Search code examples
apache-kafkasalesforceapache-kafka-connect

Salesforce Bulk API Sink Connector creates too many batches


I am building a prototype to synch data from MySQL to Salesforce running Kafka in Docker containers on my laptop. I followed Quick Start for Confluent Platform to install and run Confluent Platform. To take data from MySQL and send over to Salesforce I am using Debezium MySQL CDC Source Connector and Salesforce Bulk API Connector. Everything works fine except that when new updates from MySQL come one by one with a small but bigger than half a second delay the connector creates a batch for each update. So, running the following bash script creates 3 batches in Salesforce:

for i in $(seq 3); do
    QUERY="UPDATE some_table SET state = 'state_$i' where id = 1;"
    mysql -u user_name -h host_name -e "$QUERY" -p<mysql_password>
    sleep .7
done

The problem here is that the Salesforce connector pushes records to Salesforce too often, while there is a limit in Salesforce for the max number of batches per 24 hours - 15,000. To guarantee to stay within this limit I’d like to enforce the connector to buffer updates before pushing them into Salesforce. To archive that I am trying to set fetch.min.bytes and fetch.max.wait.ms properties. There is a document Salesforce Bulk API Sink Connector Configuration Properties which says

You can override producer-specific properties by using the confluent.topic.producer. prefix and consumer-specific properties by using the confluent.topic.consumer. prefix.

So my attempt was to put these properties in the salesforce connector config (here I want the connector to buffer records for 10sec or until they reach 1000 bytes):

    "confluent.topic.consumer.fetch.max.wait.ms": "10000",
    "confluent.topic.consumer.fetch.min.bytes": "1000"

It seems like it has no effect as fetch.max.wait.ms stays to be 500ms which is the default value.

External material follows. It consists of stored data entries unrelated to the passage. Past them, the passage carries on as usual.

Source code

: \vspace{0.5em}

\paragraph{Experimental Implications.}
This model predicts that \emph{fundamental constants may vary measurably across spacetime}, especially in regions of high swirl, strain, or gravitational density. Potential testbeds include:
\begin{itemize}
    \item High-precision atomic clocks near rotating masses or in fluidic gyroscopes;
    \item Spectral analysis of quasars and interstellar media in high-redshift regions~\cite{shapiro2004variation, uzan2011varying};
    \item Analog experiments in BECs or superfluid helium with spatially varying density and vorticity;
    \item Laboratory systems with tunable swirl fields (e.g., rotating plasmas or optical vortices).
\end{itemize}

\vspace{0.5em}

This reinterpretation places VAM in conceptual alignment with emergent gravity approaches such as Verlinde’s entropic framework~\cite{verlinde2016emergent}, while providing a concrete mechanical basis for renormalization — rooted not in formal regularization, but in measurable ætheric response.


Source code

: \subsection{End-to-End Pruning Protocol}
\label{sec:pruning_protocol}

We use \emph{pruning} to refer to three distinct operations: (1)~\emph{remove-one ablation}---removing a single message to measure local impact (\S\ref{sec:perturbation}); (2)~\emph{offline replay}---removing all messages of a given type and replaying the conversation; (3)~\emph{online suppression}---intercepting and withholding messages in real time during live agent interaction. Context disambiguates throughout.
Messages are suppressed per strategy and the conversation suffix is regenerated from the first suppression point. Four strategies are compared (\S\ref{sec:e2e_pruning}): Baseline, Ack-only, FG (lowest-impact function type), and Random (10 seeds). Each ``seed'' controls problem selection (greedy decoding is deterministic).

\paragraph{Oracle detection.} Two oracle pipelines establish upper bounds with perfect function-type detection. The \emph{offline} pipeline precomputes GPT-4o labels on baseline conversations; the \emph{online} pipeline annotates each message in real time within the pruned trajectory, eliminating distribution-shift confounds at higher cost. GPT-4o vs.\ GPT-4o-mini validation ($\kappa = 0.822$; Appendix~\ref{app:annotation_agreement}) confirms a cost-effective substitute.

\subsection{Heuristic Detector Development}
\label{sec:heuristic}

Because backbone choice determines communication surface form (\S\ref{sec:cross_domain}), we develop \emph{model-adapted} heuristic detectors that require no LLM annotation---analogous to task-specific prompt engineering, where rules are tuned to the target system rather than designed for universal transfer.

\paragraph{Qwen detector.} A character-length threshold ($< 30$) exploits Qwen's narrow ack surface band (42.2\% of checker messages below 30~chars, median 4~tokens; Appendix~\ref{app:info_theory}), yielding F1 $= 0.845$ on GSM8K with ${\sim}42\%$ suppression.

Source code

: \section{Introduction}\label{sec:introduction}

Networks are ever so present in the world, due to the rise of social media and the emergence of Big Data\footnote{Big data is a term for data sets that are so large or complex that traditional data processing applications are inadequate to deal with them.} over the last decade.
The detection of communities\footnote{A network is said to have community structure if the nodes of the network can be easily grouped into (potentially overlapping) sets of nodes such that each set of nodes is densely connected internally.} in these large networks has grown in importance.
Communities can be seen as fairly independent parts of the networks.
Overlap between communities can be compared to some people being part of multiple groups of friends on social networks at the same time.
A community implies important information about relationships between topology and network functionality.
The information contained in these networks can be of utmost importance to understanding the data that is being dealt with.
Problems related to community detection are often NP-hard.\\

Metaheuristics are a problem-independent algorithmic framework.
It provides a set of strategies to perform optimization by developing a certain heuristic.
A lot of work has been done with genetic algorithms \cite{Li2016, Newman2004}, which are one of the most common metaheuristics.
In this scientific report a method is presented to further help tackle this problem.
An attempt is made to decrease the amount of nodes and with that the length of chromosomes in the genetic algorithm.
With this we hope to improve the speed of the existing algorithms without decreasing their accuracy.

So, first I'd like to make sure that I am looking into the right direction trying to use fetch.min.bytes and fetch.max.wait.ms properties, that they are applicable to the connector at all. And second, how can I set these properties properly?


Solution

  • Thank you @OneCricketeer, the link you provided helped me to solve the problem. Although I didn't change the connector.client.config.override.policy setting for the worker as it is described in the "Connector-level producer/consumer configuration overrides" section, just setting fetch.max.wait.ms and fetch.min.bytes for the connector was enough. So the final version of the connector's config now looks like:

    {
      "name": "SalesforceBulkApiSinkConnectorConnector_0",
      "config": {
        "connector.class": "io.confluent.connect.salesforce.SalesforceBulkApiSinkConnector",
        "tasks.max": "1",
        "key.converter": "org.apache.kafka.connect.storage.StringConverter",
        "value.converter": "org.apache.kafka.connect.json.JsonConverter",
        "errors.tolerance": "all",
        "topics": "sf_sink",
        "errors.deadletterqueue.topic.name": "sf_sink_dlq",
        "salesforce.instance": "https://<instance>.my.salesforce.com",
        "salesforce.username": "<username>",
        "salesforce.password": "<password>",
        "salesforce.password.token": "<token>",
        "salesforce.object": "KafkaEvent__e",   
        "salesforce.sink.object.operation": "insert",
        "override.event.type": "true",
        "salesforce.use.custom.id.field": "false",
        "behavior.on.api.errors": "log",
        "reporter.result.topic.replication.factor": "1",
        "reporter.error.topic.replication.factor": "1",
        "reporter.bootstrap.servers": "broker:29092",
        "consumer.override.fetch.max.wait.ms": "10000",
        "consumer.override.fetch.min.bytes": "5000"
      } 
    }